:: Records for this task ::

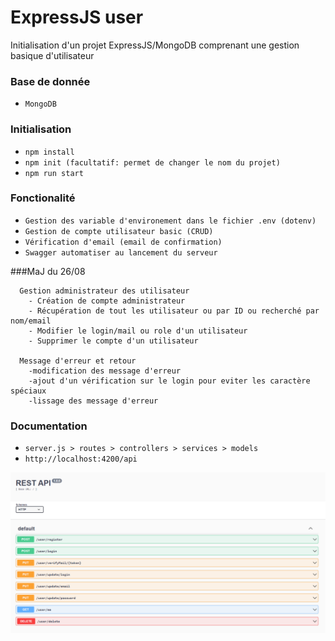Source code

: # ExpressJS user

Initialisation d'un projet ExpressJS/MongoDB comprenant une gestion basique d'utilisateur

### Base de donnée

- ```MongoDB```

### Initialisation

- ```npm install```
- ```npm init (facultatif: permet de changer le nom du projet)```
- ```npm run start```

### Fonctionalité

- ```Gestion des variable d'environement dans le fichier .env (dotenv)```
- ```Gestion de compte utilisateur basic (CRUD)```
- ```Vérification d'email (email de confirmation)```
- ```Swagger automatiser au lancement du serveur```
  
 ###MaJ du 26/08
```
  Gestion administrateur des utilisateur
    - Création de compte administrateur
    - Récupération de tout les utilisateur ou par ID ou recherché par nom/email
    - Modifier le login/mail ou role d'un utilisateur
    - Supprimer le compte d'un utilisateur
    
  Message d'erreur et retour
    -modification des message d'erreur
    -ajout d'un vérification sur le login pour eviter les caractère spéciaux
    -lissage des message d'erreur
```

### Documentation

- ```server.js > routes > controllers > services > models```
- ```http://localhost:4200/api```

![Documentation Image](assets/swaggerView.png)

:::

> [What you have to do]
Wherever the string "Documentation" occurs in the records above, copy that line.

> [Solution to the problem]
### Documentation
![Documentation Image](assets/swaggerView.png)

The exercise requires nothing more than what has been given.